▶ _What this task involves_: Word for word, print out all of the data, omitting every image.

Task inputs Block Start

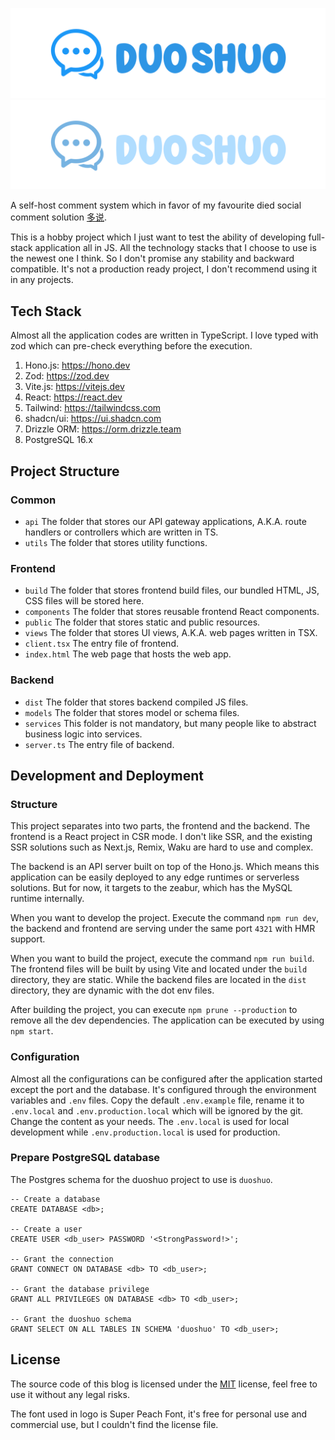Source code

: ![Github Poster](design/duoshuo-github-poster.png#gh-light-mode-only)
![Github Poster](design/duoshuo-github-poster-dark.png#gh-dark-mode-only)

A self-host comment system which in favor of my favourite died social comment
solution [多说](https://github.com/duoshuo).

This is a hobby project which I just want to test the ability of developing full-stack application all in JS.
All the technology stacks that I choose to use is the newest one I think.
So I don't promise any stability and backward compatible.
It's not a production ready project, I don't recommend using it in any projects.

## Tech Stack

Almost all the application codes are written in TypeScript.
I love typed with zod which can pre-check everything before the execution.

1. Hono.js: https://hono.dev
2. Zod: https://zod.dev
3. Vite.js: https://vitejs.dev
4. React: https://react.dev
5. Tailwind: https://tailwindcss.com
6. shadcn/ui: https://ui.shadcn.com
7. Drizzle ORM: https://orm.drizzle.team
8. PostgreSQL 16.x

## Project Structure

### Common

- `api` The folder that stores our API gateway applications, A.K.A. route handlers or controllers which are written in
  TS.
- `utils` The folder that stores utility functions.

### Frontend

- `build` The folder that stores frontend build files, our bundled HTML, JS, CSS files will be stored here.
- `components` The folder that stores reusable frontend React components.
- `public` The folder that stores static and public resources.
- `views` The folder that stores UI views, A.K.A. web pages written in TSX.
- `client.tsx` The entry file of frontend.
- `index.html` The web page that hosts the web app.

### Backend

- `dist` The folder that stores backend compiled JS files.
- `models` The folder that stores model or schema files.
- `services` This folder is not mandatory, but many people like to abstract business logic into services.
- `server.ts` The entry file of backend.

## Development and Deployment

### Structure

This project separates into two parts, the frontend and the backend.
The frontend is a React project in CSR mode.
I don't like SSR, and the existing SSR solutions such as Next.js, Remix, Waku are hard to use and complex.

The backend is an API server built on top of the Hono.js.
Which means this application can be easily deployed to any edge runtimes or serverless solutions.
But for now, it targets to the zeabur, which has the MySQL runtime internally.

When you want to develop the project.
Execute the command `npm run dev`, the backend and frontend are serving under the same port `4321` with HMR support.

When you want to build the project, execute the command `npm run build`.
The frontend files will be built by using Vite and located under the `build` directory, they are static.
While the backend files are located in the `dist` directory, they are dynamic with the dot env files.

After building the project, you can execute `npm prune --production` to remove all the dev dependencies.
The application can be executed by using `npm start`.

### Configuration

Almost all the configurations can be configured after the application started except the port and the database.
It's configured through the environment variables and `.env` files.
Copy the default `.env.example` file,
rename it to `.env.local` and `.env.production.local` which will be ignored by the git.
Change the content as your needs.
The `.env.local` is used for local development while `.env.production.local` is used for production.

### Prepare PostgreSQL database

The Postgres schema for the duoshuo project to use is `duoshuo`.

```postgresql
-- Create a database
CREATE DATABASE <db>;

-- Create a user
CREATE USER <db_user> PASSWORD '<StrongPassword!>';

-- Grant the connection
GRANT CONNECT ON DATABASE <db> TO <db_user>;

-- Grant the database privilege
GRANT ALL PRIVILEGES ON DATABASE <db> TO <db_user>;

-- Grant the duoshuo schema
GRANT SELECT ON ALL TABLES IN SCHEMA 'duoshuo' TO <db_user>;
```

## License

The source code of this blog is licensed under the [MIT](./LICENSE) license,
feel free to use it without any legal risks.

The font used in logo is Super Peach Font,
it's free for personal use and commercial use, but I couldn't find the license file.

Task inputs Block End

▶ _Solution to the exercise_:
Source code

: ![Github Poster](design/duoshuo-github-poster.png#gh-light-mode-only)
![Github Poster](design/duoshuo-github-poster-dark.png#gh-dark-mode-only)

A self-host comment system which in favor of my favourite died social comment
solution [多说](https://github.com/duoshuo).

This is a hobby project which I just want to test the ability of developing full-stack application all in JS.
All the technology stacks that I choose to use is the newest one I think.
So I don't promise any stability and backward compatible.
It's not a production ready project, I don't recommend using it in any projects.

## Tech Stack

Almost all the application codes are written in TypeScript.
I love typed with zod which can pre-check everything before the execution.

1. Hono.js: https://hono.dev
2. Zod: https://zod.dev
3. Vite.js: https://vitejs.dev
4. React: https://react.dev
5. Tailwind: https://tailwindcss.com
6. shadcn/ui: https://ui.shadcn.com
7. Drizzle ORM: https://orm.drizzle.team
8. PostgreSQL 16.x

## Project Structure

### Common

- `api` The folder that stores our API gateway applications, A.K.A. route handlers or controllers which are written in
  TS.
- `utils` The folder that stores utility functions.

### Frontend

- `build` The folder that stores frontend build files, our bundled HTML, JS, CSS files will be stored here.
- `components` The folder that stores reusable frontend React components.
- `public` The folder that stores static and public resources.
- `views` The folder that stores UI views, A.K.A. web pages written in TSX.
- `client.tsx` The entry file of frontend.
- `index.html` The web page that hosts the web app.

### Backend

- `dist` The folder that stores backend compiled JS files.
- `models` The folder that stores model or schema files.
- `services` This folder is not mandatory, but many people like to abstract business logic into services.
- `server.ts` The entry file of backend.

## Development and Deployment

### Structure

This project separates into two parts, the frontend and the backend.
The frontend is a React project in CSR mode.
I don't like SSR, and the existing SSR solutions such as Next.js, Remix, Waku are hard to use and complex.

The backend is an API server built on top of the Hono.js.
Which means this application can be easily deployed to any edge runtimes or serverless solutions.
But for now, it targets to the zeabur, which has the MySQL runtime internally.

When you want to develop the project.
Execute the command `npm run dev`, the backend and frontend are serving under the same port `4321` with HMR support.

When you want to build the project, execute the command `npm run build`.
The frontend files will be built by using Vite and located under the `build` directory, they are static.
While the backend files are located in the `dist` directory, they are dynamic with the dot env files.

After building the project, you can execute `npm prune --production` to remove all the dev dependencies.
The application can be executed by using `npm start`.

### Configuration

Almost all the configurations can be configured after the application started except the port and the database.
It's configured through the environment variables and `.env` files.
Copy the default `.env.example` file,
rename it to `.env.local` and `.env.production.local` which will be ignored by the git.
Change the content as your needs.
The `.env.local` is used for local development while `.env.production.local` is used for production.

### Prepare PostgreSQL database

The Postgres schema for the duoshuo project to use is `duoshuo`.

```postgresql
-- Create a database
CREATE DATABASE <db>;

-- Create a user
CREATE USER <db_user> PASSWORD '<StrongPassword!>';

-- Grant the connection
GRANT CONNECT ON DATABASE <db> TO <db_user>;

-- Grant the database privilege
GRANT ALL PRIVILEGES ON DATABASE <db> TO <db_user>;

-- Grant the duoshuo schema
GRANT SELECT ON ALL TABLES IN SCHEMA 'duoshuo' TO <db_user>;
```

## License

The source code of this blog is licensed under the [MIT](./LICENSE) license,
feel free to use it without any legal risks.

The font used in logo is Super Peach Font,
it's free for personal use and commercial use, but I couldn't find the license file.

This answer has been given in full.